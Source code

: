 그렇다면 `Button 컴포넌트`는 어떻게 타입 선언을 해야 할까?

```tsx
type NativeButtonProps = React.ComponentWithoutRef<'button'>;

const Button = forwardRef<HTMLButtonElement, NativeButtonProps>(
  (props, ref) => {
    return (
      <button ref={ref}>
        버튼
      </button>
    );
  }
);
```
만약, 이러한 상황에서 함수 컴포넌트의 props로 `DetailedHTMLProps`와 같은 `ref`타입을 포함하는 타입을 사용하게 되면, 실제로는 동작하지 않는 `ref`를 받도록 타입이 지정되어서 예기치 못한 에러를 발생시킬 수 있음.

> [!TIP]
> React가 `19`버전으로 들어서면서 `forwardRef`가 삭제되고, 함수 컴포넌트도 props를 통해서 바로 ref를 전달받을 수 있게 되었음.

++++

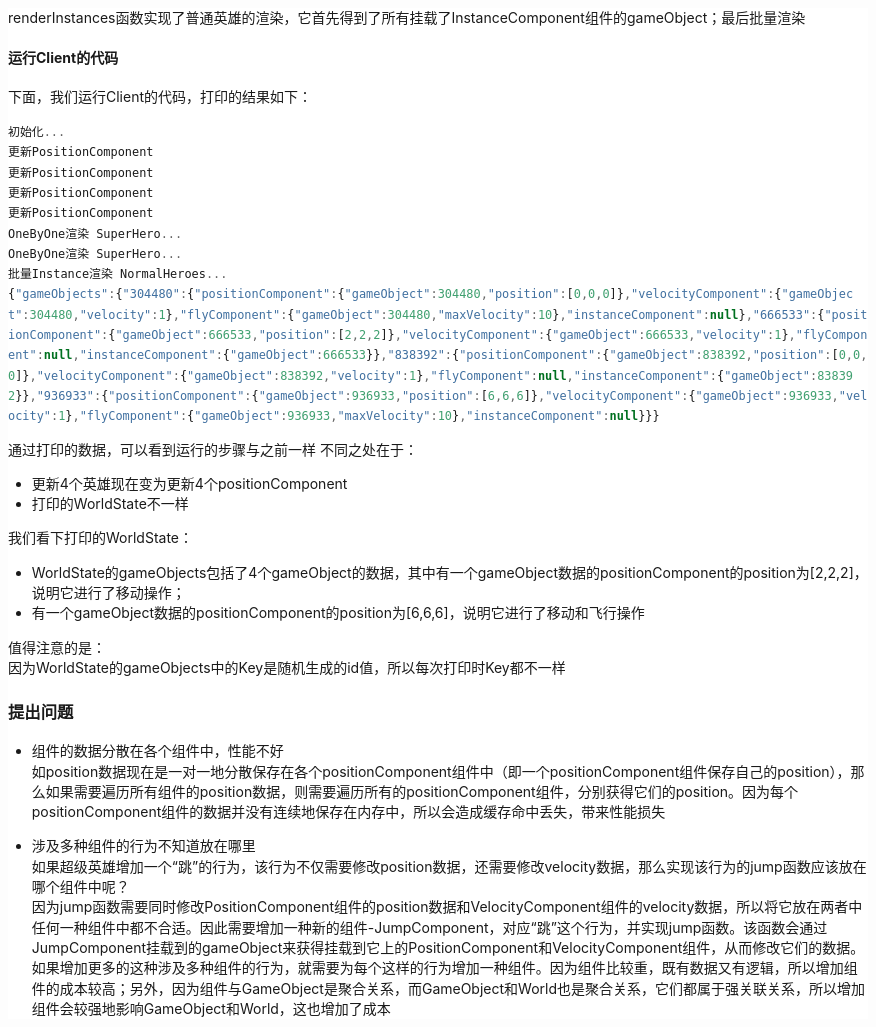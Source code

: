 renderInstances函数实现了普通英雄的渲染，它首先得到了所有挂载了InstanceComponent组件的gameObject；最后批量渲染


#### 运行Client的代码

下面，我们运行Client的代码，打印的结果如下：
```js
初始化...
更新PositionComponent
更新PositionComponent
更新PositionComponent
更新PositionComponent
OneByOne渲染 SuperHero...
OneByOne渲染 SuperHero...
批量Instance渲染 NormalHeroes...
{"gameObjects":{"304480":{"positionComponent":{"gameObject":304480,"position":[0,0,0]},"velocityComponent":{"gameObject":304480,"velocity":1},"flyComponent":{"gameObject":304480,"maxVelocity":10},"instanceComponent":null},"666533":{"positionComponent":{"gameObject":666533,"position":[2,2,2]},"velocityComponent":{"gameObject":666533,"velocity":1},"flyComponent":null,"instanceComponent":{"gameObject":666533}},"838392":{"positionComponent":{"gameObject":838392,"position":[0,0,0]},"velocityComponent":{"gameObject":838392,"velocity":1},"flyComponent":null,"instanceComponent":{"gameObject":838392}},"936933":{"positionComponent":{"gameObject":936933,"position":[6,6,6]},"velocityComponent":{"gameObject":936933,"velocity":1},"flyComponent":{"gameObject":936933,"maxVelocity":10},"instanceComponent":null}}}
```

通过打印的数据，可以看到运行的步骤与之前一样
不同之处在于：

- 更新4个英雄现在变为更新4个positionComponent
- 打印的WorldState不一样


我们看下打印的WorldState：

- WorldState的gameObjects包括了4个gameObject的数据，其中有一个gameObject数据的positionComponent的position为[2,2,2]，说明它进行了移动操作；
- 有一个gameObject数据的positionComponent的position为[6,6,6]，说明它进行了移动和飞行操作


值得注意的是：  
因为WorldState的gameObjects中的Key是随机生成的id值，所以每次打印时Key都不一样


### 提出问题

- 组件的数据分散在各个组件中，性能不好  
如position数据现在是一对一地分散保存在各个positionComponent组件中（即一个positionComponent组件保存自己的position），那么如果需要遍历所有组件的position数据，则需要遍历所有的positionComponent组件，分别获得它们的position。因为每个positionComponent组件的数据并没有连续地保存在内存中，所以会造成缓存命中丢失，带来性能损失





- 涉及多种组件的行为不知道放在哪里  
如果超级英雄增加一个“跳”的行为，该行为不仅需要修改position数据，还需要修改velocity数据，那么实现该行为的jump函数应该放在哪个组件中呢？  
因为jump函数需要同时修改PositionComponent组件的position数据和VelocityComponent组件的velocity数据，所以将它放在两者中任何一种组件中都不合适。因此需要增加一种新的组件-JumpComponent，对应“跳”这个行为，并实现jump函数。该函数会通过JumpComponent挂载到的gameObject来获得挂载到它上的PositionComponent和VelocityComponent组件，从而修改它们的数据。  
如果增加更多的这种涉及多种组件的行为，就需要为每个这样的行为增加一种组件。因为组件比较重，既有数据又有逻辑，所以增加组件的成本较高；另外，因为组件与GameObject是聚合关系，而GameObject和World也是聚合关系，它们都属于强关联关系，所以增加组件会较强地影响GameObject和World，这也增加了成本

++++

Work request → Pull out all lines from the entries above that include the word "forwardRef".

Exercise answer →
const Button = forwardRef<HTMLButtonElement, NativeButtonProps>(
> React가 `19`버전으로 들어서면서 `forwardRef`가 삭제되고, 함수 컴포넌트도 props를 통해서 바로 ref를 전달받을 수 있게 되었음.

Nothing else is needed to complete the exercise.